Bor (B) ve Selenyum (Se), antioksidan, anti-apoptotik, anti-lipid peroksidatif ve bağışıklık güçlendirici özellikleri sayesinde insan vücudu için gerekli eser elementlerdir. Bu çalışma, Se ve B'nin Siklofosfamid (SFD) ile indüklenen kemik iliğinde miyeloid koruyucu potansiyellerini ve bu anti-kanser ilacın miyelotoksik özelliğinin kullanımını sınırladığını göz önünde bulundurarak deneysel sıçanlarda hematolojik toksisiteyi karşılaştırmayı amaçlamaktadır. SFD'nin kemik iliği ve kan hücreleri üzerindeki toksik etkilerini önlemede selenyumun bordan daha iyi bir koruyucu etkiye sahip olduğunu varsaydık. Bu eser elementlerin en sık kullanılan optimal dozları olan 1.5 mg/kg Se ve 20 mg/kg B hayvanlara deney boyunca intraperitoneal olarak verildi. Sadece 4. günde 200 mg/kg SFD uygulandı. Hayvanlar sakrifiye edilerek hematolojik değerlendirmeler için kan ve kemik iliği örnekleri alındı. SFD uygulaması, lökosit (WBC), trombosit (PLT), eritrositler (RBC) ve kemik iliği çekirdekli hücre sayılarını önemli ölçüde azalttı. Öte yandan, SFD ile birlikte Se ve B verilen gruplarda, sadece SFD verilenlere göre önemli miktarlarda arttı. Ancak Se'nin, istatistiksel anlamlılık elde edememesine rağmen, SFD'nin neden olduğu kemik iliği ve hematolojik toksisiteyi önlemede B'den daha koruyucu olduğu kanıtlanmıştır. Bu nedenle, bu deneyde kullanılan dozların, kemik iliğinde SFD'nin neden olduğu hasara ve SFD'e bağlı hematolojik toksisiteye karşı korumada başarılı olduğu sonucuna varıldı.

Anahtar Kelimeler

Siklofosfamid, Selenyum, Bor, Kemik iliği, Hematolojik Toksisite

Kaynakça

• [1] Thun, M. J., DeLancey, J. O., Center, M. M., Jemal, A., and Ward, E. M. (2010). The global burden of cancer: priorities for prevention, Carcinogenesis 31 100-110.
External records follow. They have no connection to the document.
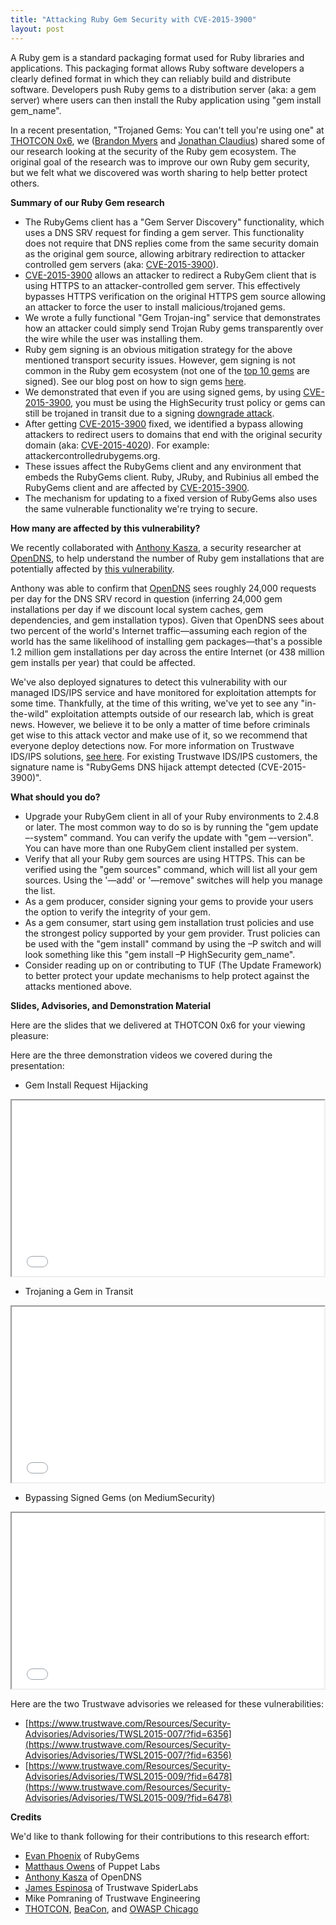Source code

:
 ```yaml
---
title: "Attacking Ruby Gem Security with CVE-2015-3900"
layout: post
---
```


A Ruby gem is a standard packaging format used for Ruby libraries and applications. This packaging format allows Ruby software developers a clearly defined format in which they can reliably build and distribute software. Developers push Ruby gems to a distribution server (aka: a gem server) where users can then install the Ruby application using "gem install gem_name".

In a recent presentation, "Trojaned Gems: You can't tell you're using one" at [THOTCON 0x6](http://thotcon.org/), we ([Brandon Myers](https://twitter.com/pwnbus) and [Jonathan Claudius](https://twitter.com/claudijd)) shared some of our research looking at the security of the Ruby gem ecosystem. The original goal of the research was to improve our own Ruby gem security, but we felt what we discovered was worth sharing to help better protect others.

**Summary of our Ruby Gem research**

- The RubyGems client has a "Gem Server Discovery" functionality, which uses a DNS SRV request for finding a gem server. This functionality does not require that DNS replies come from the same security domain as the original gem source, allowing arbitrary redirection to attacker controlled gem servers (aka: [CVE-2015-3900](http://blog.rubygems.org/2015/05/14/CVE-2015-3900.html)).
- [CVE-2015-3900](http://blog.rubygems.org/2015/05/14/CVE-2015-3900.html) allows an attacker to redirect a RubyGem client that is using HTTPS to an attacker-controlled gem server. This effectively bypasses HTTPS verification on the original HTTPS gem source allowing an attacker to force the user to install malicious/trojaned gems.
- We wrote a fully functional "Gem Trojan-ing" service that demonstrates how an attacker could simply send Trojan Ruby gems transparently over the wire while the user was installing them.
- Ruby gem signing is an obvious mitigation strategy for the above mentioned transport security issues. However, gem signing is not common in the Ruby gem ecosystem (not one of the [top 10 gems](https://rubygems.org/stats) are signed). See our blog post on how to sign gems [here](https://www.trustwave.com/Resources/SpiderLabs-Blog/Signed-Ruby-Gems--A-c7decrypt-walk-through/).
- We demonstrated that even if you are using signed gems, by using [CVE-2015-3900](http://blog.rubygems.org/2015/05/14/CVE-2015-3900.html), you must be using the HighSecurity trust policy or gems can still be trojaned in transit due to a signing [downgrade attack](https://en.wikipedia.org/wiki/Downgrade_attack).
- After getting [CVE-2015-3900](http://blog.rubygems.org/2015/05/14/CVE-2015-3900.html) fixed, we identified a bypass allowing attackers to redirect users to domains that end with the original security domain (aka: [CVE-2015-4020](https://www.trustwave.com/Resources/Security-Advisories/Advisories/TWSL2015-009/?fid=6478)). For example: attackercontrolledrubygems.org.
- These issues affect the RubyGems client and any environment that embeds the RubyGems client. Ruby, JRuby, and Rubinius all embed the RubyGems client and are affected by [CVE-2015-3900](http://blog.rubygems.org/2015/05/14/CVE-2015-3900.html).
- The mechanism for updating to a fixed version of RubyGems also uses the same vulnerable functionality we're trying to secure.

**How many are affected by this vulnerability?**

We recently collaborated with [Anthony Kasza](https://twitter.com/anthonykasza), a security researcher at [OpenDNS](https://twitter.com/opendns), to help understand the number of Ruby gem installations that are potentially affected by [this vulnerability](http://blog.rubygems.org/2015/05/14/CVE-2015-3900.html).

Anthony was able to confirm that [OpenDNS](https://twitter.com/opendns) sees roughly 24,000 requests per day for the DNS SRV record in question (inferring 24,000 gem installations per day if we discount local system caches, gem dependencies, and gem installation typos). Given that OpenDNS sees about two percent of the world's Internet traffic—assuming each region of the world has the same likelihood of installing gem packages—that's a possible 1.2 million gem installations per day across the entire Internet (or 438 million gem installs per year) that could be affected.

We've also deployed signatures to detect this vulnerability with our managed IDS/IPS service and have monitored for exploitation attempts for some time. Thankfully, at the time of this writing, we've yet to see any "in-the-wild" exploitation attempts outside of our research lab, which is great news. However, we believe it to be only a matter of time before criminals get wise to this attack vector and make use of it, so we recommend that everyone deploy detections now. For more information on Trustwave IDS/IPS solutions, [see here](https://www.trustwave.com/Services/Managed-Security/Intrusion-Detection-and-Prevention/). For existing Trustwave IDS/IPS customers, the signature name is "RubyGems DNS hijack attempt detected (CVE-2015-3900)".

**What should you do?**

- Upgrade your RubyGem client in all of your Ruby environments to 2.4.8 or later. The most common way to do so is by running the "gem update –-system" command. You can verify the update with "gem –-version". You can have more than one RubyGem client installed per system.
- Verify that all your Ruby gem sources are using HTTPS. This can be verified using the "gem sources" command, which will list all your gem sources. Using the '—add' or '—remove" switches will help you manage the list.
- As a gem producer, consider signing your gems to provide your users the option to verify the integrity of your gem.
- As a gem consumer, start using gem installation trust policies and use the strongest policy supported by your gem provider. Trust policies can be used with the "gem install" command by using the –P switch and will look something like this "gem install –P HighSecurity gem_name".
- Consider reading up on or contributing to TUF (The Update Framework) to better protect your update mechanisms to help protect against the attacks mentioned above.

**Slides, Advisories, and Demonstration Material**

Here are the slides that we delivered at THOTCON 0x6 for your viewing pleasure:

<script async class="speakerdeck-embed" data-id="3ea3ecd977154bf9a31091a3af854dd1" data-ratio="1.33333333333333" src="//speakerdeck.com/assets/embed.js"></script>

Here are the three demonstration videos we covered during the presentation:

- Gem Install Request Hijacking

<iframe src="//player.vimeo.com/video/130781378" width="500" height="281" webkitallowfullscreen="" mozallowfullscreen="" allowfullscreen=""></iframe>

- Trojaning a Gem in Transit

<iframe src="//player.vimeo.com/video/130781377" width="500" height="281" webkitallowfullscreen="" mozallowfullscreen="" allowfullscreen=""></iframe>

- Bypassing Signed Gems (on MediumSecurity)

<iframe src="//player.vimeo.com/video/130781379" width="500" height="281" webkitallowfullscreen="" mozallowfullscreen="" allowfullscreen=""></iframe>

Here are the two Trustwave advisories we released for these vulnerabilities:

- [https://www.trustwave.com/Resources/Security-Advisories/Advisories/TWSL2015-007/?fid=6356](https://www.trustwave.com/Resources/Security-Advisories/Advisories/TWSL2015-007/?fid=6356)
- [https://www.trustwave.com/Resources/Security-Advisories/Advisories/TWSL2015-009/?fid=6478](https://www.trustwave.com/Resources/Security-Advisories/Advisories/TWSL2015-009/?fid=6478)

**Credits**

We'd like to thank following for their contributions to this research effort:

- [Evan Phoenix](https://twitter.com/evanphx) of RubyGems
- [Matthaus Owens](https://twitter.com/mlitteken) of Puppet Labs
- [Anthony Kasza](https://twitter.com/anthonykasza) of OpenDNS
- [James Espinosa](https://twitter.com/jamesejr7) of Trustwave SpiderLabs
- Mike Pomraning of Trustwave Engineering
- [THOTCON](http://thotcon.org/), [BeaCon](http://masshackers.pbworks.com/w/page/61663884/BeaCon), and [OWASP Chicago](https://www.owasp.org/index.php/Chicago)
• [2] Iqubal, A., Iqubal, M. K., Sharma, S., Ansari, M. A., Najmi, A. K., Ali, S. M., Ali, J., and Haque, S. E. (2019). Molecular mechanism involved in cyclophosphamide-induced cardiotoxicity: Old drug with a new vision, Life Sciences 218, 112-131.
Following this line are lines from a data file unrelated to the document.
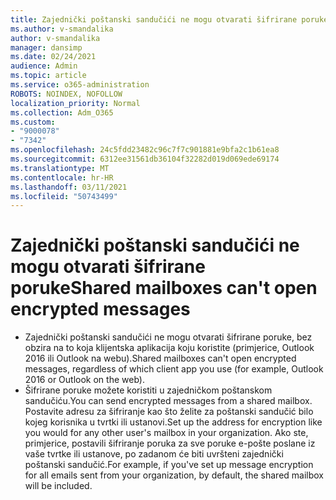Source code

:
 ```yaml
---
title: Zajednički poštanski sandučići ne mogu otvarati šifrirane poruke
ms.author: v-smandalika
author: v-smandalika
manager: dansimp
ms.date: 02/24/2021
audience: Admin
ms.topic: article
ms.service: o365-administration
ROBOTS: NOINDEX, NOFOLLOW
localization_priority: Normal
ms.collection: Adm_O365
ms.custom:
- "9000078"
- "7342"
ms.openlocfilehash: 24c5fdd23482c96c7f7c901881e9bfa2c1b61ea8
ms.sourcegitcommit: 6312ee31561db36104f32282d019d069ede69174
ms.translationtype: MT
ms.contentlocale: hr-HR
ms.lasthandoff: 03/11/2021
ms.locfileid: "50743499"
---
```

# <a name="shared-mailboxes-cant-open-encrypted-messages"></a><span data-ttu-id="e0b6e-102">Zajednički poštanski sandučići ne mogu otvarati šifrirane poruke</span><span class="sxs-lookup"><span data-stu-id="e0b6e-102">Shared mailboxes can't open encrypted messages</span></span>

- <span data-ttu-id="e0b6e-103">Zajednički poštanski sandučići ne mogu otvarati šifrirane poruke, bez obzira na to koja klijentska aplikacija koju koristite (primjerice, Outlook 2016 ili Outlook na webu).</span><span class="sxs-lookup"><span data-stu-id="e0b6e-103">Shared mailboxes can't open encrypted messages, regardless of which client app you use (for example, Outlook 2016 or Outlook on the web).</span></span>
- <span data-ttu-id="e0b6e-104">Šifrirane poruke možete koristiti u zajedničkom poštanskom sandučiću.</span><span class="sxs-lookup"><span data-stu-id="e0b6e-104">You can send encrypted messages from a shared mailbox.</span></span> <span data-ttu-id="e0b6e-105">Postavite adresu za šifriranje kao što želite za poštanski sandučić bilo kojeg korisnika u tvrtki ili ustanovi.</span><span class="sxs-lookup"><span data-stu-id="e0b6e-105">Set up the address for encryption like you would for any other user's mailbox in your organization.</span></span> <span data-ttu-id="e0b6e-106">Ako ste, primjerice, postavili šifriranje poruka za sve poruke e-pošte poslane iz vaše tvrtke ili ustanove, po zadanom će biti uvršteni zajednički poštanski sandučić.</span><span class="sxs-lookup"><span data-stu-id="e0b6e-106">For example, if you've set up message encryption for all emails sent from your organization, by default, the shared mailbox will be included.</span></span>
• [3] Ashry, N. A., Gameil, N. M., and Suddek, G. M. (2013). Modulation of cyclophosphamide-induced early lung injury by allicin, Pharmaceutical Biology, 51 806-811.
• [4] Kalaycioglu, M. E., Lichtin, A. E., Andresen, S. W., Tuason, L., and Bolwell, B. (1995). High-dose busulfan and cyclophosphamide followed by autologous bone marrow transplantation and/or peripheral blood progenitor cell rescue for metastatic breast cancer. American Journal of Clinical Oncology 18, 491-494.
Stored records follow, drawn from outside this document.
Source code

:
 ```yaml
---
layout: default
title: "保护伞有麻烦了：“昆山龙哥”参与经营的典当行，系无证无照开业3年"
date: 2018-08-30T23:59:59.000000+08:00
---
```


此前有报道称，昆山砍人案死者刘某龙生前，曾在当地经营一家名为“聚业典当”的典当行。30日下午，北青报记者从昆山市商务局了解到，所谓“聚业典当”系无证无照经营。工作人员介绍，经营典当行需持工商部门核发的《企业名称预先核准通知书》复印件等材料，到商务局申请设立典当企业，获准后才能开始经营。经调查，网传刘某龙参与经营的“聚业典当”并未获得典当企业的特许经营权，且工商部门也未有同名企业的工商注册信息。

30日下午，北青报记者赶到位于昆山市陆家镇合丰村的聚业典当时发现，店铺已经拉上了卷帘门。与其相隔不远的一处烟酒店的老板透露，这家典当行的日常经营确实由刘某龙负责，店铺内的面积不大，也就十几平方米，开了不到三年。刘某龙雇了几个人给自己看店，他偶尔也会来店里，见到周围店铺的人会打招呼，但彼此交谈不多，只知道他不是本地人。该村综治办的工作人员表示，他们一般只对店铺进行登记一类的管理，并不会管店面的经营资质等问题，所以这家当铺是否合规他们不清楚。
• [5] Kumar, K., and Kuttan, R. J. P. (2005). Chemoprotective activity of an extract of Phyllanthus amarus against cyclophosphamide induced toxicity in mice. Phytomedicine 12, 494-500.
• [6] Senthilkumar, S., Devaki, T., Manohar, B. M., and Babu, M. S. (2006). Effect of squalene on cyclophosphamide-induced toxicity. Clinica Chimica Acta 364, 335-342.
• [7] Ozabacigil, F., Beydemir, S., Ciftci, M., Gumustekin, K., and Bakan, N. (2008). Cisplatin and 5-fluorouracil inhibits 6-phosphogluconate dehydrogenase activity in human erythrocytes in vitro and in vivo. Asian Journal of Chemistry 20, 3189.
• [8] Cengiz, M. (2018). Hematoprotective effect of boron on cyclophosphamide toxicity in rats. Cellular and Molecular Biology 64, 62-65.
• [9] Ağgül, A. G., Gür, F., and Gülaboğlu, M. (2021). Streptozotocin‐Induced Oxidative Stress in Rats: The Protective Role of Olive Leaf Extract. Bulletin of the Korean Chemical Society,42, 180-187.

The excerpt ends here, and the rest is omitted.